§ PROBLEM
Reproduce the entries in full, with no changes.

[DATA FOR REVIEW]

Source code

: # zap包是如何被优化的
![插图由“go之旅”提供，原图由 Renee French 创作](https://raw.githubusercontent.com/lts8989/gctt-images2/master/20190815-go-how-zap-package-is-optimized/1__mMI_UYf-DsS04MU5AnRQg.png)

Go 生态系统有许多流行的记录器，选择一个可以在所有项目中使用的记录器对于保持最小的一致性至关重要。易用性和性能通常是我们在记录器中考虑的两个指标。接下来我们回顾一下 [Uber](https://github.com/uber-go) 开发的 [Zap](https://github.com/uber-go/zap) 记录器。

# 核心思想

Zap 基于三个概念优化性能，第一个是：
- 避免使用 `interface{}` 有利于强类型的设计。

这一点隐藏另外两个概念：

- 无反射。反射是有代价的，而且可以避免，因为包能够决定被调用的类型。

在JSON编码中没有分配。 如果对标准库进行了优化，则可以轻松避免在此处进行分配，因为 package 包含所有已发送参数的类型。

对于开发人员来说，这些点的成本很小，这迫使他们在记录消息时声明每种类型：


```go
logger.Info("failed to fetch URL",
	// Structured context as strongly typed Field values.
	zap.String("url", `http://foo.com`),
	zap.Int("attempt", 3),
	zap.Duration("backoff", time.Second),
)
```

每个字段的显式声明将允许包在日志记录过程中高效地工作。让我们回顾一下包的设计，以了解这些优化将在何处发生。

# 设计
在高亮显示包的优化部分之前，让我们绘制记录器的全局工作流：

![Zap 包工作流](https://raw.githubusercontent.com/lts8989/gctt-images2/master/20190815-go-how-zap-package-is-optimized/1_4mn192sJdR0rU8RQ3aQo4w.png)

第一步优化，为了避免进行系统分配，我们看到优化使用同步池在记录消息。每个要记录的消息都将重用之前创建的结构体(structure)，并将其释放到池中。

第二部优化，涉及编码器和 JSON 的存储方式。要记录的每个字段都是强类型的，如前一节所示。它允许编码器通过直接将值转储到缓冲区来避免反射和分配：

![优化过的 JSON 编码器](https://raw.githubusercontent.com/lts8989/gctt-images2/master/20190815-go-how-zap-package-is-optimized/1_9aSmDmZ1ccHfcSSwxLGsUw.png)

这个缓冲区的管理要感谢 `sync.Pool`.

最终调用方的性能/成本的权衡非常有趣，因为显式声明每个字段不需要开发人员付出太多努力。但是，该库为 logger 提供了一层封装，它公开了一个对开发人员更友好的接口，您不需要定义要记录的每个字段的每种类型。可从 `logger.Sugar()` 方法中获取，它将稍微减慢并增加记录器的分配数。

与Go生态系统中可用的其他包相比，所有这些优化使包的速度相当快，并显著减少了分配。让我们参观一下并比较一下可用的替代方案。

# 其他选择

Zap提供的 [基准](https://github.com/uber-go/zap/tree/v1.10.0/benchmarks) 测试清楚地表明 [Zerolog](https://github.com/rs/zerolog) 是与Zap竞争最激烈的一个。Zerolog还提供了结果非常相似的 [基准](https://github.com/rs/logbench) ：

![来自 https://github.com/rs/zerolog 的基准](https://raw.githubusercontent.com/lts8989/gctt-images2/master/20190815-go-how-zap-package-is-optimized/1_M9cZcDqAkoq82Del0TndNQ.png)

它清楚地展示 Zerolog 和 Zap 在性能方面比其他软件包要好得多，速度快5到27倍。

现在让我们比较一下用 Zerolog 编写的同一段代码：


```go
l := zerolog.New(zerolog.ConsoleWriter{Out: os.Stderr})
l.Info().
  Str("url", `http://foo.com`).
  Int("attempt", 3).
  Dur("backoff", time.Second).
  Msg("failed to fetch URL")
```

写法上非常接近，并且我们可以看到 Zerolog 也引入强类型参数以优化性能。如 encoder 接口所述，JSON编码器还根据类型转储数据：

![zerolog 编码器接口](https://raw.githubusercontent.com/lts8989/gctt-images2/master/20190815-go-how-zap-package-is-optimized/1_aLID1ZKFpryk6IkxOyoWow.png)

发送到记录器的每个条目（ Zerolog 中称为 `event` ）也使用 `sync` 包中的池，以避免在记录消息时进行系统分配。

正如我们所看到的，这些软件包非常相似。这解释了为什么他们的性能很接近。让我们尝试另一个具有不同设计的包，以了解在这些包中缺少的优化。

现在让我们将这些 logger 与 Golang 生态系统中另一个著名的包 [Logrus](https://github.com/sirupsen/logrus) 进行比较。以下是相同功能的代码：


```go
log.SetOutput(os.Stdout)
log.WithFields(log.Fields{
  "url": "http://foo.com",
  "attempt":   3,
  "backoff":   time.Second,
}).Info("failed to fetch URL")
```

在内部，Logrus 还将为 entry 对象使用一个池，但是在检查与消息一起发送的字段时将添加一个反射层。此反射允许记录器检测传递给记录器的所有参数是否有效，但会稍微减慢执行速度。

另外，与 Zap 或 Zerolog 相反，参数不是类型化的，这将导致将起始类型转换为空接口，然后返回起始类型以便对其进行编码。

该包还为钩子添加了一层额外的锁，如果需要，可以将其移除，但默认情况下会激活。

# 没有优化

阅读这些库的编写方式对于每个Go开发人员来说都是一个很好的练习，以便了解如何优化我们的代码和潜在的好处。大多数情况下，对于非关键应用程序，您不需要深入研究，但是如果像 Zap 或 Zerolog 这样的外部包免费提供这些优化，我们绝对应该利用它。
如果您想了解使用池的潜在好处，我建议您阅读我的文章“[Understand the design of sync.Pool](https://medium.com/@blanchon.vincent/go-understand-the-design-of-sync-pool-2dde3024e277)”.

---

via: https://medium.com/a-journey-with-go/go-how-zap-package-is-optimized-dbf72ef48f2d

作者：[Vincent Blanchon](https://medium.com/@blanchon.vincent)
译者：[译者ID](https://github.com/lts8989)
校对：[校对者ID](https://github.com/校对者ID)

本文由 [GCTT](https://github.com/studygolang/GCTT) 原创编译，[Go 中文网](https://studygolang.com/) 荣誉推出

[/DATA FOR REVIEW]

§ REPLY TO THE TASK
Source code

: # zap包是如何被优化的
![插图由“go之旅”提供，原图由 Renee French 创作](https://raw.githubusercontent.com/lts8989/gctt-images2/master/20190815-go-how-zap-package-is-optimized/1__mMI_UYf-DsS04MU5AnRQg.png)

Go 生态系统有许多流行的记录器，选择一个可以在所有项目中使用的记录器对于保持最小的一致性至关重要。易用性和性能通常是我们在记录器中考虑的两个指标。接下来我们回顾一下 [Uber](https://github.com/uber-go) 开发的 [Zap](https://github.com/uber-go/zap) 记录器。

# 核心思想

Zap 基于三个概念优化性能，第一个是：
- 避免使用 `interface{}` 有利于强类型的设计。

这一点隐藏另外两个概念：

- 无反射。反射是有代价的，而且可以避免，因为包能够决定被调用的类型。

在JSON编码中没有分配。 如果对标准库进行了优化，则可以轻松避免在此处进行分配，因为 package 包含所有已发送参数的类型。

对于开发人员来说，这些点的成本很小，这迫使他们在记录消息时声明每种类型：


```go
logger.Info("failed to fetch URL",
	// Structured context as strongly typed Field values.
	zap.String("url", `http://foo.com`),
	zap.Int("attempt", 3),
	zap.Duration("backoff", time.Second),
)
```

每个字段的显式声明将允许包在日志记录过程中高效地工作。让我们回顾一下包的设计，以了解这些优化将在何处发生。

# 设计
在高亮显示包的优化部分之前，让我们绘制记录器的全局工作流：

![Zap 包工作流](https://raw.githubusercontent.com/lts8989/gctt-images2/master/20190815-go-how-zap-package-is-optimized/1_4mn192sJdR0rU8RQ3aQo4w.png)

第一步优化，为了避免进行系统分配，我们看到优化使用同步池在记录消息。每个要记录的消息都将重用之前创建的结构体(structure)，并将其释放到池中。

第二部优化，涉及编码器和 JSON 的存储方式。要记录的每个字段都是强类型的，如前一节所示。它允许编码器通过直接将值转储到缓冲区来避免反射和分配：

![优化过的 JSON 编码器](https://raw.githubusercontent.com/lts8989/gctt-images2/master/20190815-go-how-zap-package-is-optimized/1_9aSmDmZ1ccHfcSSwxLGsUw.png)

这个缓冲区的管理要感谢 `sync.Pool`.

最终调用方的性能/成本的权衡非常有趣，因为显式声明每个字段不需要开发人员付出太多努力。但是，该库为 logger 提供了一层封装，它公开了一个对开发人员更友好的接口，您不需要定义要记录的每个字段的每种类型。可从 `logger.Sugar()` 方法中获取，它将稍微减慢并增加记录器的分配数。

与Go生态系统中可用的其他包相比，所有这些优化使包的速度相当快，并显著减少了分配。让我们参观一下并比较一下可用的替代方案。

# 其他选择

Zap提供的 [基准](https://github.com/uber-go/zap/tree/v1.10.0/benchmarks) 测试清楚地表明 [Zerolog](https://github.com/rs/zerolog) 是与Zap竞争最激烈的一个。Zerolog还提供了结果非常相似的 [基准](https://github.com/rs/logbench) ：

![来自 https://github.com/rs/zerolog 的基准](https://raw.githubusercontent.com/lts8989/gctt-images2/master/20190815-go-how-zap-package-is-optimized/1_M9cZcDqAkoq82Del0TndNQ.png)

它清楚地展示 Zerolog 和 Zap 在性能方面比其他软件包要好得多，速度快5到27倍。

现在让我们比较一下用 Zerolog 编写的同一段代码：


```go
l := zerolog.New(zerolog.ConsoleWriter{Out: os.Stderr})
l.Info().
  Str("url", `http://foo.com`).
  Int("attempt", 3).
  Dur("backoff", time.Second).
  Msg("failed to fetch URL")
```

写法上非常接近，并且我们可以看到 Zerolog 也引入强类型参数以优化性能。如 encoder 接口所述，JSON编码器还根据类型转储数据：

![zerolog 编码器接口](https://raw.githubusercontent.com/lts8989/gctt-images2/master/20190815-go-how-zap-package-is-optimized/1_aLID1ZKFpryk6IkxOyoWow.png)

发送到记录器的每个条目（ Zerolog 中称为 `event` ）也使用 `sync` 包中的池，以避免在记录消息时进行系统分配。

正如我们所看到的，这些软件包非常相似。这解释了为什么他们的性能很接近。让我们尝试另一个具有不同设计的包，以了解在这些包中缺少的优化。

现在让我们将这些 logger 与 Golang 生态系统中另一个著名的包 [Logrus](https://github.com/sirupsen/logrus) 进行比较。以下是相同功能的代码：


```go
log.SetOutput(os.Stdout)
log.WithFields(log.Fields{
  "url": "http://foo.com",
  "attempt":   3,
  "backoff":   time.Second,
}).Info("failed to fetch URL")
```

在内部，Logrus 还将为 entry 对象使用一个池，但是在检查与消息一起发送的字段时将添加一个反射层。此反射允许记录器检测传递给记录器的所有参数是否有效，但会稍微减慢执行速度。

另外，与 Zap 或 Zerolog 相反，参数不是类型化的，这将导致将起始类型转换为空接口，然后返回起始类型以便对其进行编码。

该包还为钩子添加了一层额外的锁，如果需要，可以将其移除，但默认情况下会激活。

# 没有优化

阅读这些库的编写方式对于每个Go开发人员来说都是一个很好的练习，以便了解如何优化我们的代码和潜在的好处。大多数情况下，对于非关键应用程序，您不需要深入研究，但是如果像 Zap 或 Zerolog 这样的外部包免费提供这些优化，我们绝对应该利用它。
如果您想了解使用池的潜在好处，我建议您阅读我的文章“[Understand the design of sync.Pool](https://medium.com/@blanchon.vincent/go-understand-the-design-of-sync-pool-2dde3024e277)”.

---

via: https://medium.com/a-journey-with-go/go-how-zap-package-is-optimized-dbf72ef48f2d

作者：[Vincent Blanchon](https://medium.com/@blanchon.vincent)
译者：[译者ID](https://github.com/lts8989)
校对：[校对者ID](https://github.com/校对者ID)

本文由 [GCTT](https://github.com/studygolang/GCTT) 原创编译，[Go 中文网](https://studygolang.com/) 荣誉推出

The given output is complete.